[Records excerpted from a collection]
####################
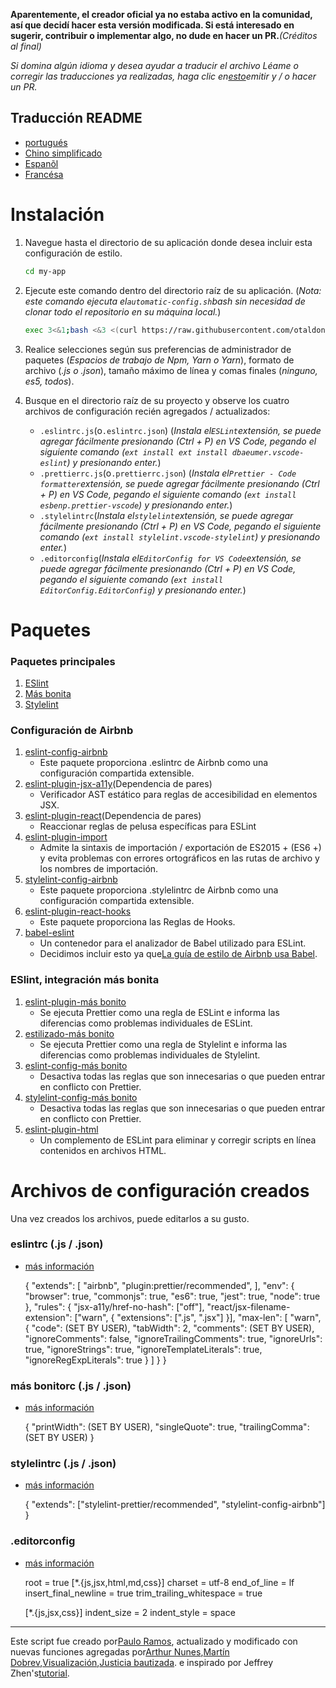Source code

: **Aparentemente, el creador oficial ya no estaba activo en la comunidad, así que decidí hacer esta versión modificada. Si está interesado en sugerir, contribuir o implementar algo, no dude en hacer un PR.**_(Créditos al final)_

_Si domina algún idioma y desea ayudar a traducir el archivo Léame o corregir las traducciones ya realizadas, haga clic en[esto](https://github.com/otaldonunes/eslint-prettier-airbnb-editorconfig-react/issues/1)emitir y / o hacer un PR._

## Traducción README

-   [portugués](README.pt.md)
-   [Chino simplificado](README.zh-CN.md)
-   [Espanõl](README.es.md)
-   [Francésa](README.fr.md)

# Instalación

1.  Navegue hasta el directorio de su aplicación donde desea incluir esta configuración de estilo.

    ```bash
    cd my-app
    ```

2.  Ejecute este comando dentro del directorio raíz de su aplicación. (_Nota: este comando ejecuta el`automatic-config.sh`bash sin necesidad de clonar todo el repositorio en su máquina local._)

    ```bash
    exec 3<&1;bash <&3 <(curl https://raw.githubusercontent.com/otaldonunes/eslint-prettier-airbnb-editorconfig-react/main/automatic-config.sh 2> /dev/null)
    ```

3.  Realice selecciones según sus preferencias de administrador de paquetes (_Espacios de trabajo de Npm, Yarn o Yarn_), formato de archivo (_.js o .json_), tamaño máximo de línea y comas finales (_ninguno, es5, todos_).

4.  Busque en el directorio raíz de su proyecto y observe los cuatro archivos de configuración recién agregados / actualizados:
    -   `.eslintrc.js`(o`.eslintrc.json`) (_Instala el`ESLint`extensión, se puede agregar fácilmente presionando (Ctrl + P) en VS Code, pegando el siguiente comando (`ext install ext install dbaeumer.vscode-eslint`) y presionando enter._)
    -   `.prettierrc.js`(o`.prettierrc.json`) (_Instala el`Prettier - Code formatter`extensión, se puede agregar fácilmente presionando (Ctrl + P) en VS Code, pegando el siguiente comando (`ext install esbenp.prettier-vscode`) y presionando enter._)
    -   `.stylelintrc`(_Instala el`stylelint`extensión, se puede agregar fácilmente presionando (Ctrl + P) en VS Code, pegando el siguiente comando (`ext install stylelint.vscode-stylelint`) y presionando enter._)
    -   `.editorconfig`(_Instala el`EditorConfig for VS Code`extensión, se puede agregar fácilmente presionando (Ctrl + P) en VS Code, pegando el siguiente comando (`ext install EditorConfig.EditorConfig`) y presionando enter._)

# Paquetes

### Paquetes principales

1.  [ESlint](https://eslint.org/)
2.  [Más bonita](https://prettier.io/)
3.  [Stylelint](https://stylelint.io/)

### Configuración de Airbnb

1.  [eslint-config-airbnb](https://www.npmjs.com/package/eslint-config-airbnb)
    -   Este paquete proporciona .eslintrc de Airbnb como una configuración compartida extensible.
2.  [eslint-plugin-jsx-a11y](https://github.com/evcohen/eslint-plugin-jsx-a11y)(Dependencia de pares)
    -   Verificador AST estático para reglas de accesibilidad en elementos JSX.
3.  [eslint-plugin-react](https://github.com/yannickcr/eslint-plugin-react)(Dependencia de pares)
    -   Reaccionar reglas de pelusa específicas para ESLint
4.  [eslint-plugin-import](https://www.npmjs.com/package/eslint-plugin-import)
    -   Admite la sintaxis de importación / exportación de ES2015 + (ES6 +) y evita problemas con errores ortográficos en las rutas de archivo y los nombres de importación.
5.  [stylelint-config-airbnb](https://www.npmjs.com/package/stylelint-config-airbnb)
    -   Este paquete proporciona .stylelintrc de Airbnb como una configuración compartida extensible.
6.  [eslint-plugin-react-hooks](https://www.npmjs.com/package/eslint-plugin-react-hooks)
    -   Este paquete proporciona las Reglas de Hooks.
7.  [babel-eslint](https://github.com/babel/babel-eslint)
    -   Un contenedor para el analizador de Babel utilizado para ESLint.
    -   Decidimos incluir esto ya que[La guía de estilo de Airbnb usa Babel](https://github.com/airbnb/javascript#airbnb-javascript-style-guide-).

### ESlint, integración más bonita

1.  [eslint-plugin-más bonito](https://github.com/prettier/eslint-plugin-prettier)
    -   Se ejecuta Prettier como una regla de ESLint e informa las diferencias como problemas individuales de ESLint.
2.  [estilizado-más bonito](https://www.npmjs.com/package/stylelint-prettier)
    -   Se ejecuta Prettier como una regla de Stylelint e informa las diferencias como problemas individuales de Stylelint.
3.  [eslint-config-más bonito](https://github.com/prettier/eslint-config-prettier)
    -   Desactiva todas las reglas que son innecesarias o que pueden entrar en conflicto con Prettier.
4.  [stylelint-config-más bonito](https://www.npmjs.com/package/stylelint-config-prettier)
    -   Desactiva todas las reglas que son innecesarias o que pueden entrar en conflicto con Prettier.
5.  [eslint-plugin-html](https://www.npmjs.com/package/eslint-plugin-html)
    -   Un complemento de ESLint para eliminar y corregir scripts en línea contenidos en archivos HTML.

# Archivos de configuración creados

Una vez creados los archivos, puede editarlos a su gusto.

### eslintrc (.js / .json)

-   [más información](https://eslint.org/docs/user-guide/configuring)


    {
    "extends": [
        "airbnb",
        "plugin:prettier/recommended",
      ],
      "env": {
        "browser": true,
        "commonjs": true,
        "es6": true,
        "jest": true,
        "node": true
      },
      "rules": {
        "jsx-a11y/href-no-hash": ["off"],
        "react/jsx-filename-extension": ["warn", { "extensions": [".js", ".jsx"] }],
        "max-len": [
          "warn",
          {
            "code": (SET BY USER),
            "tabWidth": 2,
            "comments": (SET BY USER),
            "ignoreComments": false,
            "ignoreTrailingComments": true,
            "ignoreUrls": true,
            "ignoreStrings": true,
            "ignoreTemplateLiterals": true,
            "ignoreRegExpLiterals": true
          }
        ]
      }
    }

### más bonitorc (.js / .json)

-   [más información](https://prettier.io/docs/en/configuration.html)


    {
      "printWidth": (SET BY USER),
      "singleQuote": true,
      "trailingComma": (SET BY USER)
    }

### stylelintrc (.js / .json)

-   [más información](https://stylelint.io/user-guide/configure)


    {
      "extends": ["stylelint-prettier/recommended", "stylelint-config-airbnb"]
    }

### .editorconfig

-   [más información](https://editorconfig.org/#example-file)


    root = true
      [*.{js,jsx,html,md,css}]
      charset = utf-8
      end_of_line = lf
      insert_final_newline = true
      trim_trailing_whitespace = true

      [*.{js,jsx,css}]
      indent_size = 2
      indent_style = space

* * *

Este script fue creado por[Paulo Ramos](https://github.com/paulolramos), actualizado y modificado con nuevas funciones agregadas por[Arthur Nunes](https://github.com/otaldonunes),[Martín Dobrev](https://github.com/RAMTO),[Visualización](https://github.com/dr5hn),[Justicia bautizada](https://github.com/ImedAdel/). e inspirado por Jeffrey Zhen's[tutorial](https://blog.echobind.com/integrating-prettier-eslint-airbnb-style-guide-in-vscode-47f07b5d7d6a).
####################
The records above should be returned exactly; no image belongs in the copy.

__Your solution__.
Source code

: **Aparentemente, el creador oficial ya no estaba activo en la comunidad, así que decidí hacer esta versión modificada. Si está interesado en sugerir, contribuir o implementar algo, no dude en hacer un PR.**_(Créditos al final)_

_Si domina algún idioma y desea ayudar a traducir el archivo Léame o corregir las traducciones ya realizadas, haga clic en[esto](https://github.com/otaldonunes/eslint-prettier-airbnb-editorconfig-react/issues/1)emitir y / o hacer un PR._

## Traducción README

-   [portugués](README.pt.md)
-   [Chino simplificado](README.zh-CN.md)
-   [Espanõl](README.es.md)
-   [Francésa](README.fr.md)

# Instalación

1.  Navegue hasta el directorio de su aplicación donde desea incluir esta configuración de estilo.

    ```bash
    cd my-app
    ```

2.  Ejecute este comando dentro del directorio raíz de su aplicación. (_Nota: este comando ejecuta el`automatic-config.sh`bash sin necesidad de clonar todo el repositorio en su máquina local._)

    ```bash
    exec 3<&1;bash <&3 <(curl https://raw.githubusercontent.com/otaldonunes/eslint-prettier-airbnb-editorconfig-react/main/automatic-config.sh 2> /dev/null)
    ```

3.  Realice selecciones según sus preferencias de administrador de paquetes (_Espacios de trabajo de Npm, Yarn o Yarn_), formato de archivo (_.js o .json_), tamaño máximo de línea y comas finales (_ninguno, es5, todos_).

4.  Busque en el directorio raíz de su proyecto y observe los cuatro archivos de configuración recién agregados / actualizados:
    -   `.eslintrc.js`(o`.eslintrc.json`) (_Instala el`ESLint`extensión, se puede agregar fácilmente presionando (Ctrl + P) en VS Code, pegando el siguiente comando (`ext install ext install dbaeumer.vscode-eslint`) y presionando enter._)
    -   `.prettierrc.js`(o`.prettierrc.json`) (_Instala el`Prettier - Code formatter`extensión, se puede agregar fácilmente presionando (Ctrl + P) en VS Code, pegando el siguiente comando (`ext install esbenp.prettier-vscode`) y presionando enter._)
    -   `.stylelintrc`(_Instala el`stylelint`extensión, se puede agregar fácilmente presionando (Ctrl + P) en VS Code, pegando el siguiente comando (`ext install stylelint.vscode-stylelint`) y presionando enter._)
    -   `.editorconfig`(_Instala el`EditorConfig for VS Code`extensión, se puede agregar fácilmente presionando (Ctrl + P) en VS Code, pegando el siguiente comando (`ext install EditorConfig.EditorConfig`) y presionando enter._)

# Paquetes

### Paquetes principales

1.  [ESlint](https://eslint.org/)
2.  [Más bonita](https://prettier.io/)
3.  [Stylelint](https://stylelint.io/)

### Configuración de Airbnb

1.  [eslint-config-airbnb](https://www.npmjs.com/package/eslint-config-airbnb)
    -   Este paquete proporciona .eslintrc de Airbnb como una configuración compartida extensible.
2.  [eslint-plugin-jsx-a11y](https://github.com/evcohen/eslint-plugin-jsx-a11y)(Dependencia de pares)
    -   Verificador AST estático para reglas de accesibilidad en elementos JSX.
3.  [eslint-plugin-react](https://github.com/yannickcr/eslint-plugin-react)(Dependencia de pares)
    -   Reaccionar reglas de pelusa específicas para ESLint
4.  [eslint-plugin-import](https://www.npmjs.com/package/eslint-plugin-import)
    -   Admite la sintaxis de importación / exportación de ES2015 + (ES6 +) y evita problemas con errores ortográficos en las rutas de archivo y los nombres de importación.
5.  [stylelint-config-airbnb](https://www.npmjs.com/package/stylelint-config-airbnb)
    -   Este paquete proporciona .stylelintrc de Airbnb como una configuración compartida extensible.
6.  [eslint-plugin-react-hooks](https://www.npmjs.com/package/eslint-plugin-react-hooks)
    -   Este paquete proporciona las Reglas de Hooks.
7.  [babel-eslint](https://github.com/babel/babel-eslint)
    -   Un contenedor para el analizador de Babel utilizado para ESLint.
    -   Decidimos incluir esto ya que[La guía de estilo de Airbnb usa Babel](https://github.com/airbnb/javascript#airbnb-javascript-style-guide-).

### ESlint, integración más bonita

1.  [eslint-plugin-más bonito](https://github.com/prettier/eslint-plugin-prettier)
    -   Se ejecuta Prettier como una regla de ESLint e informa las diferencias como problemas individuales de ESLint.
2.  [estilizado-más bonito](https://www.npmjs.com/package/stylelint-prettier)
    -   Se ejecuta Prettier como una regla de Stylelint e informa las diferencias como problemas individuales de Stylelint.
3.  [eslint-config-más bonito](https://github.com/prettier/eslint-config-prettier)
    -   Desactiva todas las reglas que son innecesarias o que pueden entrar en conflicto con Prettier.
4.  [stylelint-config-más bonito](https://www.npmjs.com/package/stylelint-config-prettier)
    -   Desactiva todas las reglas que son innecesarias o que pueden entrar en conflicto con Prettier.
5.  [eslint-plugin-html](https://www.npmjs.com/package/eslint-plugin-html)
    -   Un complemento de ESLint para eliminar y corregir scripts en línea contenidos en archivos HTML.

# Archivos de configuración creados

Una vez creados los archivos, puede editarlos a su gusto.

### eslintrc (.js / .json)

-   [más información](https://eslint.org/docs/user-guide/configuring)


    {
    "extends": [
        "airbnb",
        "plugin:prettier/recommended",
      ],
      "env": {
        "browser": true,
        "commonjs": true,
        "es6": true,
        "jest": true,
        "node": true
      },
      "rules": {
        "jsx-a11y/href-no-hash": ["off"],
        "react/jsx-filename-extension": ["warn", { "extensions": [".js", ".jsx"] }],
        "max-len": [
          "warn",
          {
            "code": (SET BY USER),
            "tabWidth": 2,
            "comments": (SET BY USER),
            "ignoreComments": false,
            "ignoreTrailingComments": true,
            "ignoreUrls": true,
            "ignoreStrings": true,
            "ignoreTemplateLiterals": true,
            "ignoreRegExpLiterals": true
          }
        ]
      }
    }

### más bonitorc (.js / .json)

-   [más información](https://prettier.io/docs/en/configuration.html)


    {
      "printWidth": (SET BY USER),
      "singleQuote": true,
      "trailingComma": (SET BY USER)
    }

### stylelintrc (.js / .json)

-   [más información](https://stylelint.io/user-guide/configure)


    {
      "extends": ["stylelint-prettier/recommended", "stylelint-config-airbnb"]
    }

### .editorconfig

-   [más información](https://editorconfig.org/#example-file)


    root = true
      [*.{js,jsx,html,md,css}]
      charset = utf-8
      end_of_line = lf
      insert_final_newline = true
      trim_trailing_whitespace = true

      [*.{js,jsx,css}]
      indent_size = 2
      indent_style = space

* * *

Este script fue creado por[Paulo Ramos](https://github.com/paulolramos), actualizado y modificado con nuevas funciones agregadas por[Arthur Nunes](https://github.com/otaldonunes),[Martín Dobrev](https://github.com/RAMTO),[Visualización](https://github.com/dr5hn),[Justicia bautizada](https://github.com/ImedAdel/). e inspirado por Jeffrey Zhen's[tutorial](https://blog.echobind.com/integrating-prettier-eslint-airbnb-style-guide-in-vscode-47f07b5d7d6a).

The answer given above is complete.